Se sul versante della totalità un progetto relativamente recente come Il Becco, realisticamente, non può ancora avere la presunzione di agire con sistematicità poiché non spetta a questa realtà il compito di sviluppare concezioni e teorie alternative al capitalismo che rompano con l’assolutizzazione del pensiero di mercato, sul versante della malleabilità del capitale occorre perseguire uno sforzo di messa in discussione dei principi ideologici su cui si regge l’economia di mercato.
Se Il Becco è uno spazio di elaborazione politica, ritengo che l’attività di elaborazione più alta che possa essere fatta in questa fase storica di estrema egemonia culturale del capitalismo, sia quella della decostruzione. Del mettere il luce, del disvelare, tramite un processo argomentato e un’analisi approfondita, come concetti, idee, pratiche che vengono date per scontate siano in realtà il frutto di meccanismi e di logiche oppressive e che riproducono le concezioni, verticali, classiste, di profitto, di individualismo e di inautenticità della vita capitalista.

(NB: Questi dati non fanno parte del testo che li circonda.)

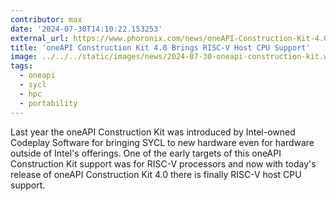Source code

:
 ```yaml
---
contributor: max
date: '2024-07-30T14:10:22.153253'
external_url: https://www.phoronix.com/news/oneAPI-Construction-Kit-4.0
title: 'oneAPI Construction Kit 4.0 Brings RISC-V Host CPU Support'
image: ../../../static/images/news/2024-07-30-oneapi-construction-kit.webp
tags:
  - oneapi
  - sycl
  - hpc
  - portability
---
```


Last year the oneAPI Construction Kit was introduced by Intel-owned Codeplay Software for bringing SYCL to new hardware
even for hardware outside of Intel's offerings. One of the early targets of this oneAPI Construction Kit support was for
RISC-V processors and now with today's release of oneAPI Construction Kit 4.0 there is finally RISC-V host CPU support.
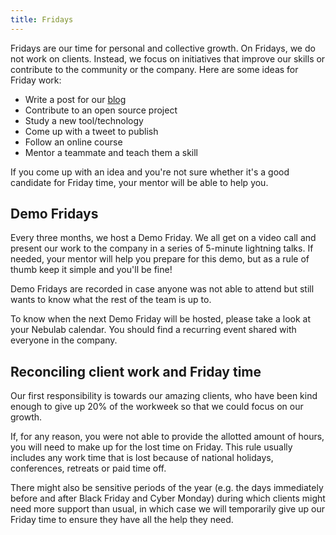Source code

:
 ```yaml
---
title: Fridays
---
```

Fridays are our time for personal and collective growth. On Fridays, we do not work on clients.
Instead, we focus on initiatives that improve our skills or contribute to the community or the
company. Here are some ideas for Friday work:

- Write a post for our [blog](./working-on-nebulab#blog)
- Contribute to an open source project
- Study a new tool/technology
- Come up with a tweet to publish
- Follow an online course
- Mentor a teammate and teach them a skill

If you come up with an idea and you're not sure whether it's a good candidate for Friday time, your
mentor will be able to help you.

## Demo Fridays

Every three months, we host a Demo Friday. We all get on a video call and present our work to the 
company in a series of 5-minute lightning talks. If needed, your mentor will help you prepare for 
this demo, but as a rule of thumb keep it simple and you'll be fine!

Demo Fridays are recorded in case anyone was not able to attend but still wants to know what the
rest of the team is up to. 

To know when the next Demo Friday will be hosted, please take a look at your Nebulab calendar. You 
should find a recurring event shared with everyone in the company. 

## Reconciling client work and Friday time

Our first responsibility is towards our amazing clients, who have been kind enough to give up 20%
of the workweek so that we could focus on our growth.

If, for any reason, you were not able to provide the allotted amount of hours, you will need to make
up for the lost time on Friday. This rule usually includes any work time that is lost because of
national holidays, conferences, retreats or paid time off.

There might also be sensitive periods of the year (e.g. the days immediately before and after Black
Friday and Cyber Monday) during which clients might need more support than usual, in which case we
will temporarily give up our Friday time to ensure they have all the help they need.
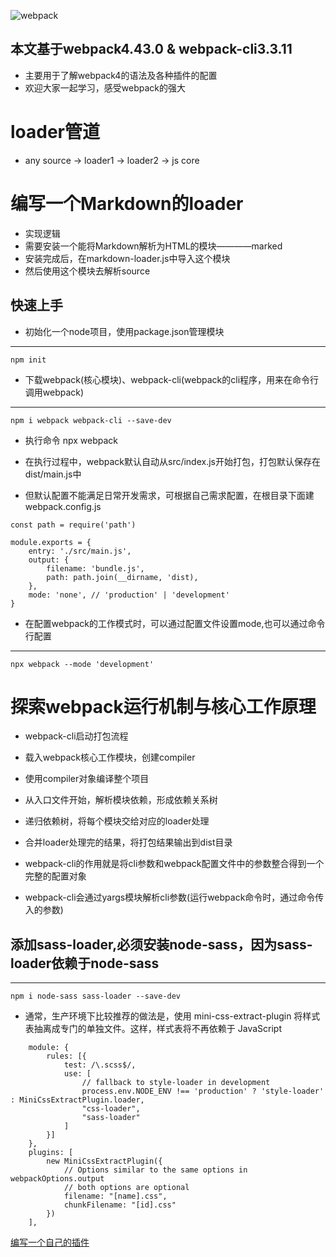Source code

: ![webpack](https://timgsa.baidu.com/timg?image&quality=80&size=b9999_10000&sec=1590646760726&di=fecc7a2c61e207405fe67d006b43608b&imgtype=0&src=http%3A%2F%2Fpic2.zhimg.com%2Fv2-ea57e2d2c487d0af20c93c4be5f25b5f_1200x500.jpg 'webpack')

## 本文基于webpack4.43.0 & webpack-cli3.3.11

- 主要用于了解webpack4的语法及各种插件的配置
- 欢迎大家一起学习，感受webpack的强大

# loader管道
- any source -> loader1 -> loader2 -> js core

# 编写一个Markdown的loader
- 实现逻辑
- 需要安装一个能将Markdown解析为HTML的模块————marked
- 安装完成后，在markdown-loader.js中导入这个模块
- 然后使用这个模块去解析source

## 快速上手

- 初始化一个node项目，使用package.json管理模块
---
`npm init`
- 下载webpack(核心模块)、webpack-cli(webpack的cli程序，用来在命令行调用webpack)
---
`npm i webpack webpack-cli --save-dev`

- 执行命令 npx webpack
- 在执行过程中，webpack默认自动从src/index.js开始打包，打包默认保存在dist/main.js中

- 但默认配置不能满足日常开发需求，可根据自己需求配置，在根目录下面建webpack.config.js
```
const path = require('path')

module.exports = {
    entry: './src/main.js',
    output: {
        filename: 'bundle.js',
        path: path.join(__dirname, 'dist),
    },
    mode: 'none', // 'production' | 'development'
}
```
- 在配置webpack的工作模式时，可以通过配置文件设置mode,也可以通过命令行配置
---
`npx webpack --mode 'development'`

# 探索webpack运行机制与核心工作原理
   
- webpack-cli启动打包流程
- 载入webpack核心工作模块，创建compiler
- 使用compiler对象编译整个项目
- 从入口文件开始，解析模块依赖，形成依赖关系树
- 递归依赖树，将每个模块交给对应的loader处理
- 合并loader处理完的结果，将打包结果输出到dist目录

- webpack-cli的作用就是将cli参数和webpack配置文件中的参数整合得到一个完整的配置对象
- webpack-cli会通过yargs模块解析cli参数(运行webpack命令时，通过命令传入的参数)


## 添加sass-loader,必须安装node-sass，因为sass-loader依赖于node-sass
---
`npm i node-sass sass-loader --save-dev`
   
- 通常，生产环境下比较推荐的做法是，使用 mini-css-extract-plugin 将样式表抽离成专门的单独文件。这样，样式表将不再依赖于 JavaScript
```
    module: {
        rules: [{
            test: /\.scss$/,
            use: [
                // fallback to style-loader in development
                process.env.NODE_ENV !== 'production' ? 'style-loader' : MiniCssExtractPlugin.loader,
                "css-loader",
                "sass-loader"
            ]
        }]
    },
    plugins: [
        new MiniCssExtractPlugin({
            // Options similar to the same options in webpackOptions.output
            // both options are optional
            filename: "[name].css",
            chunkFilename: "[id].css"
        })
    ],
```
[编写一个自己的插件](./static/MyselfPlugin.md)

La strada virtuosa seguita da Il Becco in questo senso ha toccato tutti gli ambiti d’interesse della rivista, come la politica internazionale (a titolo di esempio, tutti quegli articoli sul Medio Oriente che hanno criticato gli stereotipi occidentali sullo scontro di civiltà, sulla natura delle crisi in corso nella Regione, oppure relative alla propaganda in atto sulle vicende che caratterizzano zone alla periferia d’Europa come Ucraina e Russia), quella nazionale (dove al di là delle retoriche sulla modernizzazione e semplificazione del Paese, si è cercato di mettere in evidenza il deficit democratico, di impoverimento culturale che contraddistingue anche il nostro Paese e la sua scomparsa di forme di rappresentanza intermedie) e nell’ambito culturale (dove si è cercato di dare spessore sia a quella parte del mondo artistico più insofferente nei confronti della realtà economica e sociale entro cui è inserito, sia a quelle elaborazioni storiche, filosofiche e scientifiche che hanno provato a leggere certi fenomeni e concetti fuori da una concezione di mercato).
Il lavoro di decostruzione è un percorso lungo e impervio ma piccoli segnali che la strada che abbiamo intrapreso è quella giusta, giungono dal discreto seguito e visibilità che macro discussioni tematiche come quella sulle socialdemocrazie o sulla nuova narrazione del capitalismo hanno avuto. È la prova che un’analisi sistematica in grado di proporre punti di vista differenti rispetto a quelli imposti dall’establishment, è un percorso virtuoso che Il Becco, consapevole della propria utilità all’interno di un sistema ostile, ha il dovere di continuare a intraprendere.